DIRECTIONS:
If a line in the data has the string "assets", please show it.

Collected data entries
^^^^

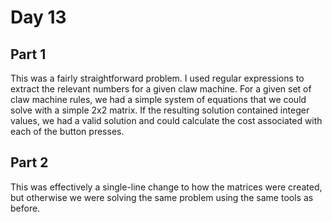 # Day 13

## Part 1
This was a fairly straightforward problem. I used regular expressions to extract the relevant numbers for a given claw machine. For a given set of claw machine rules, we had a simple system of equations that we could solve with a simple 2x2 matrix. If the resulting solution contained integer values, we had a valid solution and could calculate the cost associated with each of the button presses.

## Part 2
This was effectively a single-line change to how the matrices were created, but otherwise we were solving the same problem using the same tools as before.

^^^^

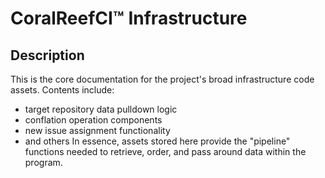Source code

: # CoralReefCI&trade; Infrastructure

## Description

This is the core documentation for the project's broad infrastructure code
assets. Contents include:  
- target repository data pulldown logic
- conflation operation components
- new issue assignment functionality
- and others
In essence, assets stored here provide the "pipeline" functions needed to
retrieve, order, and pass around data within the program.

^^^^

SOLUTION FOR THIS EXERCISE:
assets. Contents include:  
In essence, assets stored here provide the "pipeline" functions needed to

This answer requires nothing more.